String类定义和基本属性
public final class String implements java.io.Serializable, Comparable<String>, CharSequence,这个final表明本类不可继承,至于为什么不给继承,后面再说。
private final char value[];表明String的内部实现是char数组。
- value的final限制
众所周知,Java的String类是不可变类,即为String对象一旦初始化,就不可以修改字符串的内容。那这个特征是如何保证的呢,就靠这个char数组属性的final限制吗?
明显不能够。final char value[]的设置,只能限制value变量初始化之后就不可以再修改引用指向其他地址,即为:
final char[] v = {'a','b','c'}; // 在堆上开辟空间,并且把地址给v
v = {'a'}; // 会报错
引用不可改变,但是引用的引用是可以改变的。如果执行以下代码:
v[0] = 'd'; // v变成{'d','b','c'}
这样的话,底层数组一变,String内容其实就变了。那么String类是如何保障它不变呢。
- 在String类中所有对
value的操作都很谨慎,有修改都是重写创建数组再拷贝值返回,没有把char数组暴露出去; - 定义String类为final,限制它不可继承来保护
value数组。
看以下代码:
public static void main(String[] args) {
String a = "abcd";
a = "efg";
System.out.println(a);
}
这个的打印结果是"efg",这样的话,a不是变了吗?实际上这里变的只是a指向的地址,原先的字符串“abcd”并没有改变,像以下的示意图:
string0.png
Constructor
String类一共提供了18个重载的构造器,看几个常见的:
- 无参构造器,初始化char数组为空数组。
public String() {
this.value = new char[0];
}
- 使用String对象构建,这里的数组赋值是直接传递了引用,因为外部取不到内部的char数组,不会影响其不可变性。

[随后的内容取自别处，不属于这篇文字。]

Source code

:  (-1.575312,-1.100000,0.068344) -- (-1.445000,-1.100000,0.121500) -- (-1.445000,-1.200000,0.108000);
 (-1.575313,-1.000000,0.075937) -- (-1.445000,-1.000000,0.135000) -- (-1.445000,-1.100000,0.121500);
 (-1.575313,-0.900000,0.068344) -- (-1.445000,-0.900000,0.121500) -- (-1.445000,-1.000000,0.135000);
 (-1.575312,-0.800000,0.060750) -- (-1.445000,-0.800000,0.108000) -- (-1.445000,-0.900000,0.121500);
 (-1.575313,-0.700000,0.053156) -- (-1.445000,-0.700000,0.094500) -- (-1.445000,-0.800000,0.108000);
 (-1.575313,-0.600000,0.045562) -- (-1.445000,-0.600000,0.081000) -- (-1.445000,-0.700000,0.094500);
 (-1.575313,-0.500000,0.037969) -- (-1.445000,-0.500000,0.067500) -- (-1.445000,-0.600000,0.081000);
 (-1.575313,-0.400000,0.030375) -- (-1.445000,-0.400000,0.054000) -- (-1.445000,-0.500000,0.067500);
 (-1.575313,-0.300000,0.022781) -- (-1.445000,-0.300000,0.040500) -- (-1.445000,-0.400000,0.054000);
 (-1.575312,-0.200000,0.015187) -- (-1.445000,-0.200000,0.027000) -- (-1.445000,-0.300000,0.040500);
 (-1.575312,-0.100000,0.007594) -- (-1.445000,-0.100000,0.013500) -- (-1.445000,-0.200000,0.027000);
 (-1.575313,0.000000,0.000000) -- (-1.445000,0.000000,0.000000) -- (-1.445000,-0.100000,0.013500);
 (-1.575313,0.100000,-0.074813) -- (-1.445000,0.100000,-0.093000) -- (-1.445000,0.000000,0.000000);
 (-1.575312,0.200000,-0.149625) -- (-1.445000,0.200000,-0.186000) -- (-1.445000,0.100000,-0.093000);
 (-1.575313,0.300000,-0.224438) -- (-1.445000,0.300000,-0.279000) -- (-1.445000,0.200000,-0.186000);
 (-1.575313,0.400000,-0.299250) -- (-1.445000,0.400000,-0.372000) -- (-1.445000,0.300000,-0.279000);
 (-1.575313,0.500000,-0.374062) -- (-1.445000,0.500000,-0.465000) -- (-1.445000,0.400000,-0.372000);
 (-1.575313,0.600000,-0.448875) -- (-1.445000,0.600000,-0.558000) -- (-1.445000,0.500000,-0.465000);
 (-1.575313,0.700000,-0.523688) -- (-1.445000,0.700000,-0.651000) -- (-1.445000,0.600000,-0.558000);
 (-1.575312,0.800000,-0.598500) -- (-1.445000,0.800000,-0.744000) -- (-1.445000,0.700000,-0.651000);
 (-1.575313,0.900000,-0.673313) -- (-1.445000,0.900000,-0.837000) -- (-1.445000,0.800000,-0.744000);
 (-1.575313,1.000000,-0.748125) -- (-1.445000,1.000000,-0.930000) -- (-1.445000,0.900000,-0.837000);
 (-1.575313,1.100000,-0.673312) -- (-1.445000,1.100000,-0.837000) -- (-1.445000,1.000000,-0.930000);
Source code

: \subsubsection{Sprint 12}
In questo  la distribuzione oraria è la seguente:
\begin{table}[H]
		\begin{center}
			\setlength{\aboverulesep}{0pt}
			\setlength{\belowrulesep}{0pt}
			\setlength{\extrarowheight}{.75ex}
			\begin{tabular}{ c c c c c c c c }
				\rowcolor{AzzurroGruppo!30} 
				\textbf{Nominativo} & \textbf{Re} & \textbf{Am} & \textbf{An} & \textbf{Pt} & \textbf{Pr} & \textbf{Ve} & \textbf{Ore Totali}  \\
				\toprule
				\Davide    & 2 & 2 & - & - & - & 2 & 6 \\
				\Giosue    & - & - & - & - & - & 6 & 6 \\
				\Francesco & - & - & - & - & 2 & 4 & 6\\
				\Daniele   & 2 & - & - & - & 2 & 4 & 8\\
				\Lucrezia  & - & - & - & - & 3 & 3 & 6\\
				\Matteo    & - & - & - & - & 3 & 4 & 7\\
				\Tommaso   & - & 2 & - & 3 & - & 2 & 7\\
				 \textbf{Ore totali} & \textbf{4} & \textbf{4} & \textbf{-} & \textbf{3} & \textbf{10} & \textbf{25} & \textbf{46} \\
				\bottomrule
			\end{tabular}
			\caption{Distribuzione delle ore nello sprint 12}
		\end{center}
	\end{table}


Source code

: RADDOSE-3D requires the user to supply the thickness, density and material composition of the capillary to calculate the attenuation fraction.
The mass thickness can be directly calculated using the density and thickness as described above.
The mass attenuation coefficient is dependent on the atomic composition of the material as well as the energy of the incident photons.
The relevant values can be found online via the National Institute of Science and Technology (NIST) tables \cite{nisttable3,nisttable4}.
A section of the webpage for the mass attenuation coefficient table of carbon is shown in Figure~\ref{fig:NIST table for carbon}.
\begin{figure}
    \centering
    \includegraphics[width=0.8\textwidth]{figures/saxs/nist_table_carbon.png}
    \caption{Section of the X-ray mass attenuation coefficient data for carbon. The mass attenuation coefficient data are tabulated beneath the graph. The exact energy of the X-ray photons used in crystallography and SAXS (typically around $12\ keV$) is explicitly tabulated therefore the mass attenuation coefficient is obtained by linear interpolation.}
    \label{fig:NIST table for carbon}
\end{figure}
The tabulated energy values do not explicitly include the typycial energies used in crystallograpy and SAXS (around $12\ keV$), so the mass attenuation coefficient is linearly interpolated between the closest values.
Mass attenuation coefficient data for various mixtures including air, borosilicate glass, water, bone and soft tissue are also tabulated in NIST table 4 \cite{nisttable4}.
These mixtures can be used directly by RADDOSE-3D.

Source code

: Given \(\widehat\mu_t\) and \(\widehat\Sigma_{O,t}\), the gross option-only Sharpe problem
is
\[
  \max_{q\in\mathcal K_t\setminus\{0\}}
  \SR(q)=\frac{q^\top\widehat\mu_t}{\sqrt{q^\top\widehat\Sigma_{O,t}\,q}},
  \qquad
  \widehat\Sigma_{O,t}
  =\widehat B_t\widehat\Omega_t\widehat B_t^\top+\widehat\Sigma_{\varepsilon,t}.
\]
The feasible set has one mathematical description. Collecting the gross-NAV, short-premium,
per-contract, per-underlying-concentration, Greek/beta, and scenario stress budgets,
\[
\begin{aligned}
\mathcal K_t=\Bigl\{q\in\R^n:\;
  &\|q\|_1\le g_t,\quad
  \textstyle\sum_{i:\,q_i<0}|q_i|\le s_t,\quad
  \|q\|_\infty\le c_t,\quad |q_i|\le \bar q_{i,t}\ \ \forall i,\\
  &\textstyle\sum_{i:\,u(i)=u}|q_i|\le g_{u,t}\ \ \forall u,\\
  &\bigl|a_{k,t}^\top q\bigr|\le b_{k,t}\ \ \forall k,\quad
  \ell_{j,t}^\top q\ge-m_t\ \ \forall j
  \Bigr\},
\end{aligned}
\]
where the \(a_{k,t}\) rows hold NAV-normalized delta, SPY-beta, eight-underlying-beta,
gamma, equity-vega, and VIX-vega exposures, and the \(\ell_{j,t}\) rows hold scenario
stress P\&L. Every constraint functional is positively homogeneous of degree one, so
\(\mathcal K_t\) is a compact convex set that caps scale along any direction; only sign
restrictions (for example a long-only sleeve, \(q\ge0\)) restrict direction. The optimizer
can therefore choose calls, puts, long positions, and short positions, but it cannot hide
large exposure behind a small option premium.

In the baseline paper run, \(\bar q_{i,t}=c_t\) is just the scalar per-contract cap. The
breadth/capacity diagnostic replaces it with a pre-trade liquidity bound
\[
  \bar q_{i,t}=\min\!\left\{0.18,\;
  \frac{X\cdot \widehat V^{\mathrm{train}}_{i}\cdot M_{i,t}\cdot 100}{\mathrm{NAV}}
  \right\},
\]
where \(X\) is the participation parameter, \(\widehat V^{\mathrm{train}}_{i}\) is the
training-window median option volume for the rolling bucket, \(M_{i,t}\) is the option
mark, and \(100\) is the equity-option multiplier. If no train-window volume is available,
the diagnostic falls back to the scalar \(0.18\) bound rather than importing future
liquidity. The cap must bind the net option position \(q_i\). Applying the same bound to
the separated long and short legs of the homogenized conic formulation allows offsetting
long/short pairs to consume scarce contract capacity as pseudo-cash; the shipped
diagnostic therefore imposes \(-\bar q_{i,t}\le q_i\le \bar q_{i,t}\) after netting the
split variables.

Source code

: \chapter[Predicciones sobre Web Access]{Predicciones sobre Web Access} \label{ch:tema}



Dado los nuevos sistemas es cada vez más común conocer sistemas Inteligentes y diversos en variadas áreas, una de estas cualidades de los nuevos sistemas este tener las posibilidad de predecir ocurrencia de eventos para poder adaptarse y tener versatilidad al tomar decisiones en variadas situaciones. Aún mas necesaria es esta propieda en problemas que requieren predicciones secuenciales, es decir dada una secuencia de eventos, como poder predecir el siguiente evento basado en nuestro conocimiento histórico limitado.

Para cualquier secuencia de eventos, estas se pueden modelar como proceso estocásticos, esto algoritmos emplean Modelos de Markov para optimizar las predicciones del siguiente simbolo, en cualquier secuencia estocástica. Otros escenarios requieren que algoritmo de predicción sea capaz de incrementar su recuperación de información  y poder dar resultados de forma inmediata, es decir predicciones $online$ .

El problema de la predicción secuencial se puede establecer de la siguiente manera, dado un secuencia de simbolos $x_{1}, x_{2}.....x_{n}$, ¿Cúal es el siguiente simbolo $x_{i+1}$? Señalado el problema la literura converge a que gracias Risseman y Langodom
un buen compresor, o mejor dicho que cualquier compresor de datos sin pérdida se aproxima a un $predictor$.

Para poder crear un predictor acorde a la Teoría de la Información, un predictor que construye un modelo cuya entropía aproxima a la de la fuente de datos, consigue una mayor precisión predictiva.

public String(String original) {
this.value = original.value;
this.hash = original.hash;
}
- 通过char数组创建,数组拷贝,在底层的实现实际上是创建了新的数组,并不是简单的引用传递:
public String(char value[]) {
this.value = Arrays.copyOf(value, value.length);
}
// Arrays.copyof:
public static char[] copyOf(char[] original, int newLength) {
char[] copy = new char[newLength];
System.arraycopy(original, 0, copy, 0,
Math.min(original.length, newLength));
return copy;
}
这里如果不是复制数组而是直接引用,就会造成String可变了。
- 和上一个类似,Arrays.copyOfRange也是创建新的数组,复制指定区间的内容。
public String(char value[], int offset, int count) {
if (offset < 0) {
throw new StringIndexOutOfBoundsException(offset);
}
if (count < 0) {
throw new StringIndexOutOfBoundsException(count);
}
// Note: offset or count might be near -1>>>1.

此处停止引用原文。